Your objective – Using the entries that follow, state how many lines contain "label", with no other words.

(Beginning of Records)

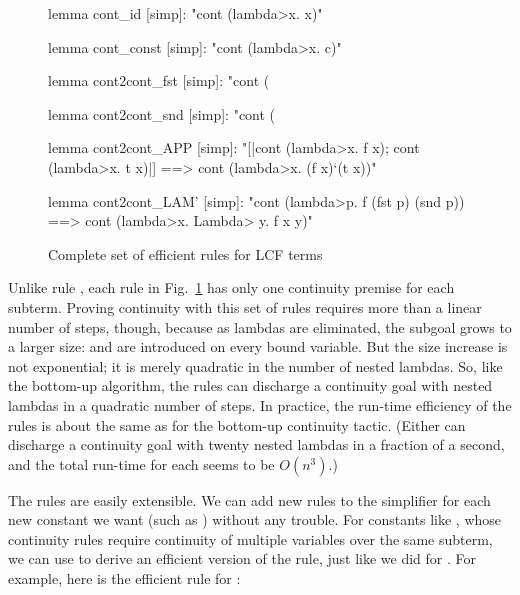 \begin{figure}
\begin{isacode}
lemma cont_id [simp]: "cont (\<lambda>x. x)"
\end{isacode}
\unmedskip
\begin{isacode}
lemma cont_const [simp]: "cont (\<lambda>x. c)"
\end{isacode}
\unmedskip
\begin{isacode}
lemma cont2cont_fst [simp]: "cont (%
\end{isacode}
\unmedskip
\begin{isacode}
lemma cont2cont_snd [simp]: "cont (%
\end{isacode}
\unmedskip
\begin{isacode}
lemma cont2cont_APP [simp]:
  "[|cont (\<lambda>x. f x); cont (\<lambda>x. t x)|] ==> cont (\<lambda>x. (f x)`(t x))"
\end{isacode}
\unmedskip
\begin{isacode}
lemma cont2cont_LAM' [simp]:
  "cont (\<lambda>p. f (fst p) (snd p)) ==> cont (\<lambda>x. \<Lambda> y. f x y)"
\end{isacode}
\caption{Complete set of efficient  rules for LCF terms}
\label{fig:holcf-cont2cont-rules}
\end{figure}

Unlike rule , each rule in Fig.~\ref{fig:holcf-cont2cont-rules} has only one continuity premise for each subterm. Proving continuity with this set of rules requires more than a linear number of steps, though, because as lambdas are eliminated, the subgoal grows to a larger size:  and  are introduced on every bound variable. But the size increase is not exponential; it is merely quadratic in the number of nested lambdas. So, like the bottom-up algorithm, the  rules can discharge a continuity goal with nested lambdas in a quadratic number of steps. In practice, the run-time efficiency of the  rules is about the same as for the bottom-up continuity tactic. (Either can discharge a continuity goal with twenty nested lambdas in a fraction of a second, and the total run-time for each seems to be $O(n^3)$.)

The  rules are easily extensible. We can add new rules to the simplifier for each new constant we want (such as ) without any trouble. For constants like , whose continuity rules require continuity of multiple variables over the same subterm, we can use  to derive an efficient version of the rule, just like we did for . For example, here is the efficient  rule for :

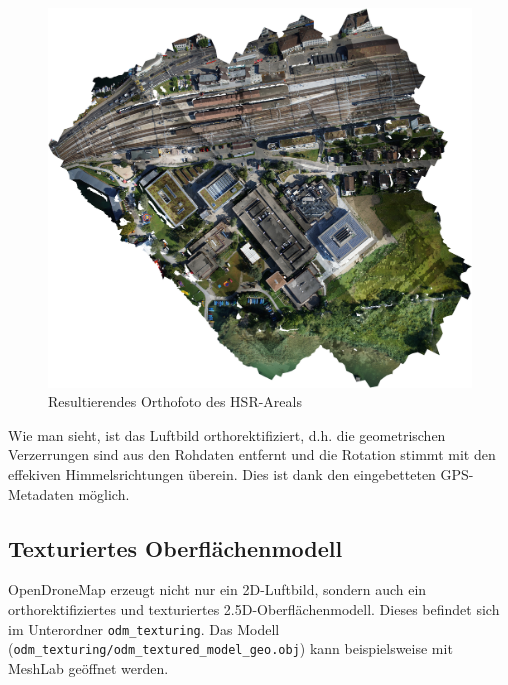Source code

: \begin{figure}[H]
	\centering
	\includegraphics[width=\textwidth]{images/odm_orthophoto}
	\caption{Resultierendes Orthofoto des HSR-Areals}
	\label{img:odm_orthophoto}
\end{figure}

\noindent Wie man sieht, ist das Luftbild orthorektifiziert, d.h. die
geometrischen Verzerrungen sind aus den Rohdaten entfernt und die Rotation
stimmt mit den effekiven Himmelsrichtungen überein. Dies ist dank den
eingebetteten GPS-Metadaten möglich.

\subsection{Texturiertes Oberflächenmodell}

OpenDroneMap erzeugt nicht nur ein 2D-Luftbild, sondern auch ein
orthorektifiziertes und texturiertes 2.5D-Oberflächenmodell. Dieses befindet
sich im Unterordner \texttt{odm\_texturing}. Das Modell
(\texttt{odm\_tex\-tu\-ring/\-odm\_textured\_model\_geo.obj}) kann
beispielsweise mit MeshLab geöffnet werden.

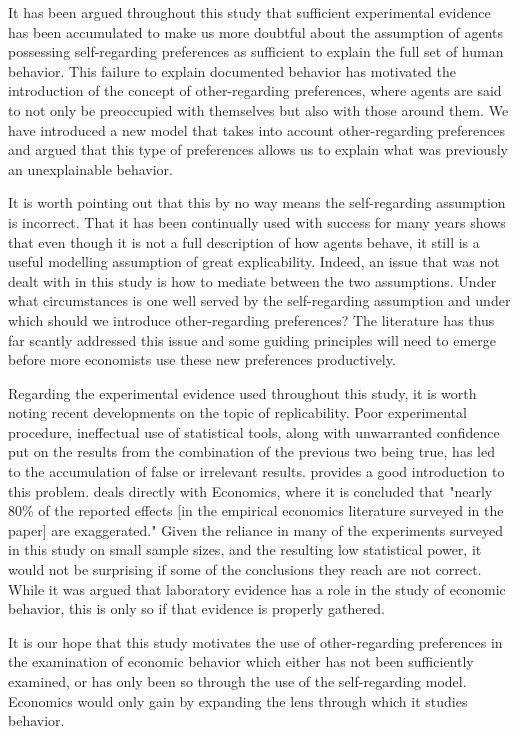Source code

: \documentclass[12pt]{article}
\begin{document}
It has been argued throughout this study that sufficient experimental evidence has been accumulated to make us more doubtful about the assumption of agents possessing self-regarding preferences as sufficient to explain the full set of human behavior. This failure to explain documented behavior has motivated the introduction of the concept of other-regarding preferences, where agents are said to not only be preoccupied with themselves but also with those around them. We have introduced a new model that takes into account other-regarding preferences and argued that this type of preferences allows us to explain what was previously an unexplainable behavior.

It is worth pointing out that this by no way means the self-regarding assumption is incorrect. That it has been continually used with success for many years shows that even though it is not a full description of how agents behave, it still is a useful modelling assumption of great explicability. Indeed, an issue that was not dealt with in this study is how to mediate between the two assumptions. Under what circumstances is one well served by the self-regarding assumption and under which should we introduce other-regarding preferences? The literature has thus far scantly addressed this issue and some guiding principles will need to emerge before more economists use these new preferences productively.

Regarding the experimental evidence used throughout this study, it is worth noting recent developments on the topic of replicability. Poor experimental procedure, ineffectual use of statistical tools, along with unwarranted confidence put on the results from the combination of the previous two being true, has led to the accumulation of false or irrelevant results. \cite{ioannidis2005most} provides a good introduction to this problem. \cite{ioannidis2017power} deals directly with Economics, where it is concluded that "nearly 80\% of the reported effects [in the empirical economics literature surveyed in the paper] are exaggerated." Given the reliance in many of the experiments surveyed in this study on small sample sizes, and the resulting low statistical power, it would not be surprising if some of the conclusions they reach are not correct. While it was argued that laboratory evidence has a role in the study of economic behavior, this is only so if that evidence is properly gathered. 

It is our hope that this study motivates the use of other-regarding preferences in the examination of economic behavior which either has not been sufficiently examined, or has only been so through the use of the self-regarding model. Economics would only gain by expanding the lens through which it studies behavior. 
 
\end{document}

(End of Records)

Task response – 2